From a practical standpoint, even when a person is eligible for this exemption, filing an ITR may still be advantageous in certain situations. For instance, if excess TDS has been deducted and a refund needs to be claimed, or when an ITR is required as proof of income for purposes such as loan applications, visa processing, or financial documentation, voluntarily filing the return can be beneficial.

In summary, while the ITR filing exemption offers meaningful relief to eligible senior citizens, it is available only under specific and well-defined conditions. Hence, it is crucial to carefully assess income sources and eligibility requirements before choosing not to file an ITR, in order to avoid any future compliance concerns.

Major Benefits for Senior Citizens Effective from 1 April 2026

Effective from 1 April 2026, it becomes important for senior citizens to clearly understand the applicable income tax provisions in order to manage their finances efficiently and stay compliant with legal requirements. Most senior citizens depend on income sources such as pension, interest, rent, or investments. Having proper knowledge of tax rules helps in minimizing tax liability and avoiding unnecessary notices or scrutiny.

👴 Who qualifies as a Senior Citizen?

Category Age Criteria
Normal Individual Below 60 years
Senior Citizen 60 – 79 years
Super Senior Citizen 80 years and above

👉 Important Note:
These benefits are available only to resident individuals. Non-resident individuals (NRIs) are not eligible for these specific benefits.

Under the new tax regime, which continues as the default option, the basic exemption limit is ₹4 lakh.

💰 Tax Slabs – New Tax Regime (Default)

Income Range Tax Rate
Up to ₹4,00,000 Nil
₹4,00,001 – ₹8,00,000 5%
₹8,00,001 – ₹12,00,000 10%
₹12,00,001 – ₹16,00,000 15%
₹16,00,001 – ₹20,00,000 20%
₹20,00,001 – ₹24,00,000 25%
Above ₹24,00,000 30%

In addition, a rebate under section 87A (read with section 156 provisions) ensures that if the total income does not exceed ₹12 lakh, the tax liability on normal income can effectively become zero.

However, this rebate does not apply to income taxed at special rates, such as short-term capital gains under section 111A, long-term capital gains, lottery winnings, or income from virtual digital assets.

Under the old tax regime, senior citizens benefit from a higher basic exemption limit of ₹3 lakh, while super senior citizens enjoy an exemption limit of ₹5 lakh.

The tax structure under the old regime is:

  • 5% on income above the exemption limit up to ₹5 lakh
  • 20% on income between ₹5 lakh and ₹10 lakh
  • 30% on income above ₹10 lakh

A rebate under section 87A is also available for income up to ₹5 lakh. Additionally, deductions under sections such as 80C and 80D are available, which may make the old regime beneficial in certain cases.
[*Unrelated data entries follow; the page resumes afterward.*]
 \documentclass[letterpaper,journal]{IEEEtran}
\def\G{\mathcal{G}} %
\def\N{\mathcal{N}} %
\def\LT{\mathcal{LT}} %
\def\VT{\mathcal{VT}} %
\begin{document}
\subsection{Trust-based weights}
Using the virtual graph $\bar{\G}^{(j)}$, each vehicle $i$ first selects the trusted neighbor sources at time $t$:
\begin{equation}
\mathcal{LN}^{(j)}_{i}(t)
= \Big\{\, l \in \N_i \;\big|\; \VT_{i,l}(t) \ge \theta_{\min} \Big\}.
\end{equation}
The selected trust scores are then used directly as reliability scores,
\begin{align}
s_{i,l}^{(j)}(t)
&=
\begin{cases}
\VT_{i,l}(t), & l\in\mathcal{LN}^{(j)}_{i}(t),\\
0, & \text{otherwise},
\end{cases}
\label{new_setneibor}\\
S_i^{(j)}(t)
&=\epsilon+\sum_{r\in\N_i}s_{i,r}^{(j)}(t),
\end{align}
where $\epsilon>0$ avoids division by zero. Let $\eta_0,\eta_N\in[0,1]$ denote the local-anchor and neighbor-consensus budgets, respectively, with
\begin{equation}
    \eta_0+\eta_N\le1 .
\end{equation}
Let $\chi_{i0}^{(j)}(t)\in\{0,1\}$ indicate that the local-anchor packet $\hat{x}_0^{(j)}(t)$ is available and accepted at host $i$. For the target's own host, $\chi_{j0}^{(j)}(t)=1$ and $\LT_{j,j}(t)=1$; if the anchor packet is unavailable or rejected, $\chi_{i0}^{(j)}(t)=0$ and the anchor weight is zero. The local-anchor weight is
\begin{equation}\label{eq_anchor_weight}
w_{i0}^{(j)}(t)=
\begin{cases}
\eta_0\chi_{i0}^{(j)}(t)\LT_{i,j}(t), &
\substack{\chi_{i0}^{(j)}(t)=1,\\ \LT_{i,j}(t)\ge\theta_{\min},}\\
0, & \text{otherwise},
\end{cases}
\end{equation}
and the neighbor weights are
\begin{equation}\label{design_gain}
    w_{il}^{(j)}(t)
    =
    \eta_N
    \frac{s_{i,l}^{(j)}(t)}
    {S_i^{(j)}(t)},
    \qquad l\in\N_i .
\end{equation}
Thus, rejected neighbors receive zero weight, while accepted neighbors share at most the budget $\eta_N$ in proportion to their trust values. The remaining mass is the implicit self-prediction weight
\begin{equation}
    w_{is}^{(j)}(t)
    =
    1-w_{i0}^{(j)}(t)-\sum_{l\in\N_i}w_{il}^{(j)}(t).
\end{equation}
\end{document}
Although individuals with income below the exemption limit are generally not required to file an Income Tax Return (ITR), there are certain situations where filing becomes mandatory regardless of income level.

📄 When is ITR Filing Mandatory?

Even if income is below the exemption limit, filing is compulsory in the following cases:

  • High TDS or TCS has been deducted
  • Savings account deposits exceed ₹50 lakh
  • Current account transactions exceed ₹1 crore
  • Business turnover exceeds ₹60 lakh
  • Professional receipts exceed ₹10 lakh
  • Foreign travel expenses exceed ₹2 lakh
  • Electricity expenses exceed ₹1 lakh
  • Ownership of foreign assets or earning foreign income

One of the key reliefs available to senior citizens is exemption from payment of advance tax. Individuals aged 60 years or above, who do not have income from business or profession, are not required to pay advance tax. However, if they do have such income and their tax liability exceeds ₹10,000, advance tax provisions will apply.

With regard to interest income, senior citizens benefit from a higher threshold for TDS, generally up to ₹1 lakh per financial year. However, it is important to note that non-deduction of TDS does not mean the income is tax-free. Such income must still be disclosed in the ITR and is taxable as per slab rates.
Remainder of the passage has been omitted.